The Beer Lover’s Table: Wild Garlic Pierogi with Caramelised Onions and Left Handed Giant x Whiplash There, There Rye IPA

Wild garlic is one of my favourite signifiers of spring. Prized and elusive, the glossy leaves burst forth at the start of the season in great verdant patches before disappearing for another 11 months. When they arrive, I tend to do the same things with them, year after year: cheese scones, pesto or chimichurri. This year, I craved a change.

Enter the humble pierogi – one of my favourite comfort-food dishes. If you’ve never had pierogi, think of them as ravioli by way of Poland, filled with (in this case) cheesy mashed potato in lieu of ricotta. They’re stuffed, sealed, boiled, and then fried with onions until their skins are bronzed and crisp and their insides piping hot.

They are basically a perfect food. Making them by hand is certainly a weekend project, but it’s an incredibly satisfying one (and, if you opt to freeze them, you have an emergency hangover cure on hand). I like King Arthur Flour’s classic recipe, though I’ve opted to add wild garlic to my pierogi, which are then served with caramelised onions and dollops of sour cream.

Wild garlic tends to work well alongside pale ales and IPAs – particularly those brewed with Citra and Simcoe hops, which often have a savoury, allium character. This Rye IPA, a collaboration between Left Handed Giant and Whiplash, fits the bill, and offers just enough sweetness to match the caramelised onions.

Together, the two are a perfect choice for that transitional stretch between seasons, when the weather changes moment to moment: still warming and hearty, but bright with new possibility.

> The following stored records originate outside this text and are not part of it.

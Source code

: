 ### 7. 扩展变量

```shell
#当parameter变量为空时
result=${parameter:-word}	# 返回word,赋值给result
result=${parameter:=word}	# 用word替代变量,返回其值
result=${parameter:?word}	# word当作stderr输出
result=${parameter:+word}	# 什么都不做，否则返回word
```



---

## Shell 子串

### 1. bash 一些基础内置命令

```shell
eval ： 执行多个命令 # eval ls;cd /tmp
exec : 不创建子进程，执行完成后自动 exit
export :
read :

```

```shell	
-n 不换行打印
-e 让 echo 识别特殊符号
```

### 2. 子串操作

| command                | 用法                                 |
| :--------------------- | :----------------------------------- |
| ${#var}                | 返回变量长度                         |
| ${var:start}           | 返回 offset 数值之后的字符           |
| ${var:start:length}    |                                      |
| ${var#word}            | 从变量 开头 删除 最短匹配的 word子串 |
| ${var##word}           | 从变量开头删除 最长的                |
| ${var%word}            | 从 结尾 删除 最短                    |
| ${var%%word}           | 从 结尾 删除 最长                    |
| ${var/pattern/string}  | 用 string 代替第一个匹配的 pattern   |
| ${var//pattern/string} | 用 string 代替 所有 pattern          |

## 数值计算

Wild Garlic Pierogi with Caramelised Onions
Serves 3-4
Adapted from King Arthur Flour

For the dough:
240g all-purpose flour
½ teaspoon fine sea salt
1 large egg
115g sour cream
60g (4 tablespoons) unsalted butter, very soft

For the filling:
225g potatoes
115g sharp white cheddar, grated
Small handful wild garlic, chiffonaded
Fine sea salt and freshly cracked black pepper, to taste

To serve:
3 tablespoons olive oil, divided
45g (3 tablespoons) unsalted butter, divided
1 large onion, finely sliced
Fine sea salt
Small handful wild garlic, finely sliced
Sour cream

1. First, prepare your pierogi dough. Add the flour and sea salt to a large bowl and whisk to combine. Add the egg and mix roughly, using a fork, until the dough is shaggy. Add the sour cream and butter and mix, using the fork, until the dough just comes together.

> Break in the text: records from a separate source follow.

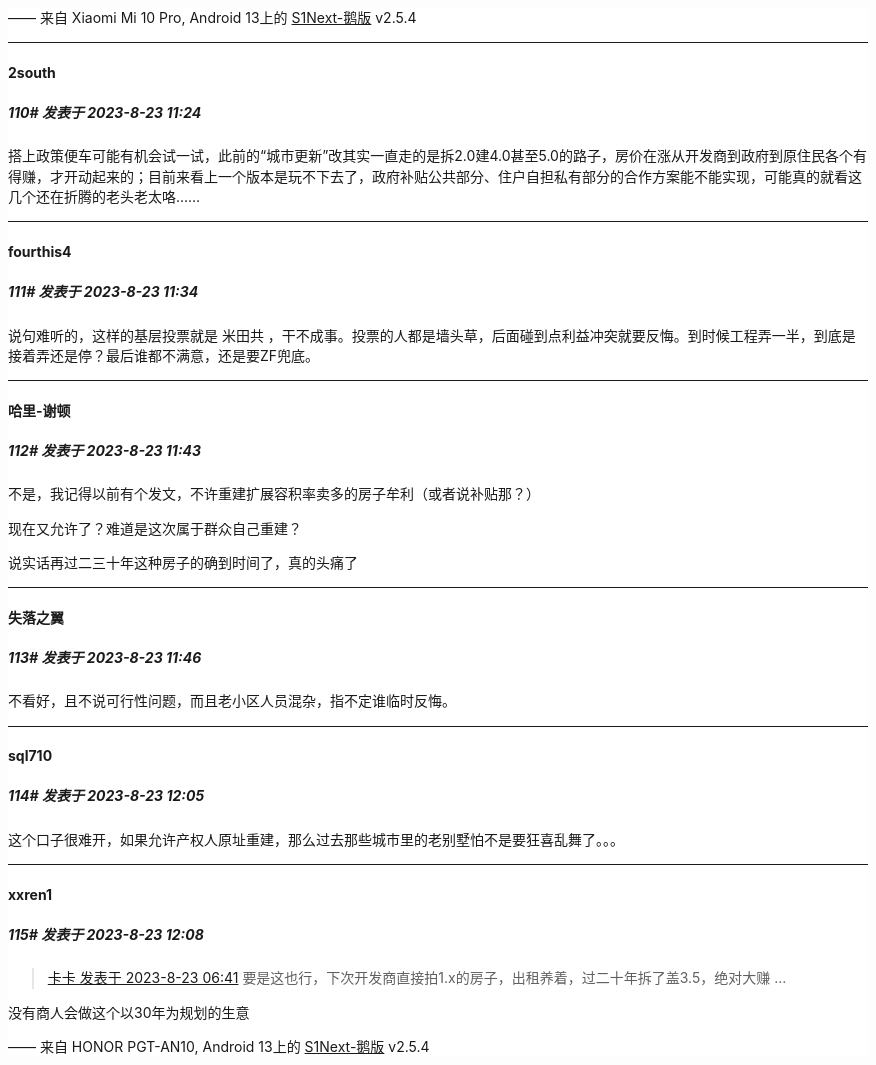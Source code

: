 —— 来自 Xiaomi Mi 10 Pro, Android 13上的 [S1Next-鹅版](https://github.com/ykrank/S1-Next/releases) v2.5.4

*****

####  2south  
##### 110#       发表于 2023-8-23 11:24

搭上政策便车可能有机会试一试，此前的“城市更新”改其实一直走的是拆2.0建4.0甚至5.0的路子，房价在涨从开发商到政府到原住民各个有得赚，才开动起来的；目前来看上一个版本是玩不下去了，政府补贴公共部分、住户自担私有部分的合作方案能不能实现，可能真的就看这几个还在折腾的老头老太咯……


*****

####  fourthis4  
##### 111#       发表于 2023-8-23 11:34

说句难听的，这样的基层投票就是 米田共 ，干不成事。投票的人都是墙头草，后面碰到点利益冲突就要反悔。到时候工程弄一半，到底是接着弄还是停？最后谁都不满意，还是要ZF兜底。


*****

####  哈里-谢顿  
##### 112#       发表于 2023-8-23 11:43

不是，我记得以前有个发文，不许重建扩展容积率卖多的房子牟利（或者说补贴那？）

现在又允许了？难道是这次属于群众自己重建？

说实话再过二三十年这种房子的确到时间了，真的头痛了


*****

####  失落之翼  
##### 113#       发表于 2023-8-23 11:46

不看好，且不说可行性问题，而且老小区人员混杂，指不定谁临时反悔。


*****

####  sql710  
##### 114#       发表于 2023-8-23 12:05

这个口子很难开，如果允许产权人原址重建，那么过去那些城市里的老别墅怕不是要狂喜乱舞了。。。

*****

####  xxren1  
##### 115#       发表于 2023-8-23 12:08

<blockquote><a href="httphttps://bbs.saraba1st.com/2b/forum.php?mod=redirect&amp;goto=findpost&amp;pid=62128485&amp;ptid=2149452" target="_blank">卡卡 发表于 2023-8-23 06:41</a>
要是这也行，下次开发商直接拍1.x的房子，出租养着，过二十年拆了盖3.5，绝对大赚 ...</blockquote>
没有商人会做这个以30年为规划的生意

—— 来自 HONOR PGT-AN10, Android 13上的 [S1Next-鹅版](https://github.com/ykrank/S1-Next/releases) v2.5.4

2. Turn the dough out onto a clean surface (do not use any flour on the surface or your hands, as it will make the dough tough). Knead and fold gently, using your fingertips, for approximately 5 minutes. The dough will start out very sticky – resist the urge to add more flour – but should become just springy enough to stick together in a ball and pull cleanly off the counter. Wrap in plastic clingfilm and chill for a minimum of 1-2 hours, or until firmer.

3. Meanwhile, make the filling. Peel and roughly chop the potatoes. Add to a pot, cover with cold water, and place over high heat. Bring the water to a boil and salt it well. Cook the potatoes until fork-tender, approximately 10-15 minutes.

4. Once the potatoes are tender, drain. Mash using a potato ricer or a fork. While the potatoes are still hot, add the grated cheddar and stir through until melted and evenly incorporated. Add the wild garlic and stir to combine; season to taste with salt and pepper. Set aside until cool.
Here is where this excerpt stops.